本文探讨了一种使用三分法解决从起始点到圆再到矩形的最短路径问题的方法,涉及几何计算、函数凹凸性质和算法优化。通过分析路径的几何特性,将问题转化为求解凹函数的最大值问题,并采用三分法进行高效求解。
给定一个起始点,一个矩形,一个圆,三者互不相交。求从起始点->圆->矩形的最短距离。
自己画一画就知道距离和会是凹函数,不过不是一个凹函数。按与水平向量夹角为圆心角求圆上某点坐标,[0, PI] , [PI, 2*pi]两个区间的点会有两个凹函数。

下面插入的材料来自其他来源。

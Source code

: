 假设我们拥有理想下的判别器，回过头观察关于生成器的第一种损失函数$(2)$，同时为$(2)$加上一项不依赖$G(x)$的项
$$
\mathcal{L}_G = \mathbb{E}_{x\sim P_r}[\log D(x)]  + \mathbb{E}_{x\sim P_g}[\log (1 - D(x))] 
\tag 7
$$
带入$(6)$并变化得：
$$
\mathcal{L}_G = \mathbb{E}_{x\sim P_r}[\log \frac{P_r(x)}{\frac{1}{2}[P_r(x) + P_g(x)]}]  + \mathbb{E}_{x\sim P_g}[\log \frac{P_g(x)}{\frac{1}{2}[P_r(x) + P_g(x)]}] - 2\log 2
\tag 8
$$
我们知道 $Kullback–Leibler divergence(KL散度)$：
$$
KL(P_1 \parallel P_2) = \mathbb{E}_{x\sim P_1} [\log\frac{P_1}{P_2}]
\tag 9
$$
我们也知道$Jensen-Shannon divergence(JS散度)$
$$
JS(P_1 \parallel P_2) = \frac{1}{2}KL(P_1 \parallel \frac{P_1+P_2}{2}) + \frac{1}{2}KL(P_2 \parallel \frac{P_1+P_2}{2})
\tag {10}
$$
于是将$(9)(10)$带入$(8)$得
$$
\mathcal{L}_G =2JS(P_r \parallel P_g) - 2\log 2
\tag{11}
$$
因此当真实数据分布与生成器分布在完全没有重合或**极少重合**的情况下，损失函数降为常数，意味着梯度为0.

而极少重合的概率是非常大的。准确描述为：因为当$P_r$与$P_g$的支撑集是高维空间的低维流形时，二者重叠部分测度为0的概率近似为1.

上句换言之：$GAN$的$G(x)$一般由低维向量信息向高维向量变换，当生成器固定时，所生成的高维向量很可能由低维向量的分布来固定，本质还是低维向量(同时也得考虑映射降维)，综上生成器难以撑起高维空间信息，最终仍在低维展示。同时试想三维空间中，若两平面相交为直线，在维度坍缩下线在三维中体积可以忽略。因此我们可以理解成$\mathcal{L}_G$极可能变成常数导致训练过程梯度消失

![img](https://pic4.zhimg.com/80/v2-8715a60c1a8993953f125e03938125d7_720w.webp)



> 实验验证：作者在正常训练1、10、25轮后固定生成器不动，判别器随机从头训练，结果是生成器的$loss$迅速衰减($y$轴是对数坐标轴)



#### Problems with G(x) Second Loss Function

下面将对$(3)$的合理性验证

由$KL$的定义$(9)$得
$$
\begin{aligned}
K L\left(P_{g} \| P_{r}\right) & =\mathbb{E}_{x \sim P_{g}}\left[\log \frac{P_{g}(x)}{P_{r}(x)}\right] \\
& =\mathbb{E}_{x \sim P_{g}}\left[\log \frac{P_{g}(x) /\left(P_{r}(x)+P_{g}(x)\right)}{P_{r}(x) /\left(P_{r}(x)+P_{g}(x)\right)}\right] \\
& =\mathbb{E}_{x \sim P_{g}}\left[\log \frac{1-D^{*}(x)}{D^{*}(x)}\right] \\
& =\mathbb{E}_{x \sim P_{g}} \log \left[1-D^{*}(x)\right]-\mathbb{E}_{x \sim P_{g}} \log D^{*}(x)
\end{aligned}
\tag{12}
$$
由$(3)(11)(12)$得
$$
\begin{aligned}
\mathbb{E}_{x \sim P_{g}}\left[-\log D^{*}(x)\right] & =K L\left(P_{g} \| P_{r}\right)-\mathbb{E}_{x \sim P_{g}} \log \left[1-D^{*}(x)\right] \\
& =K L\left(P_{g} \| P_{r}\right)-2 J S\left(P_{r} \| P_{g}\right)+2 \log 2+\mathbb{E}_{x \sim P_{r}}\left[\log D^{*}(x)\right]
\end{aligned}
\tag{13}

所以要做两次三分才行。
- #include<algorithm>
- #include<iostream>
- #include<fstream>
- #include<sstream>
- #include<cstring>
- #include<cstdlib>
- #include<string>
- #include<vector>
- #include<cstdio>
- #include<queue>
- #include<stack>
- #include<cmath>
- #include<map>
- #include<set>
- #define FF(i, a, b) for(int i=a; i<b; i++)
- #define FD(i, a, b) for(int i=a; i>=b; i--)
- #define REP(i, n) for(int i=0; i<n; i++)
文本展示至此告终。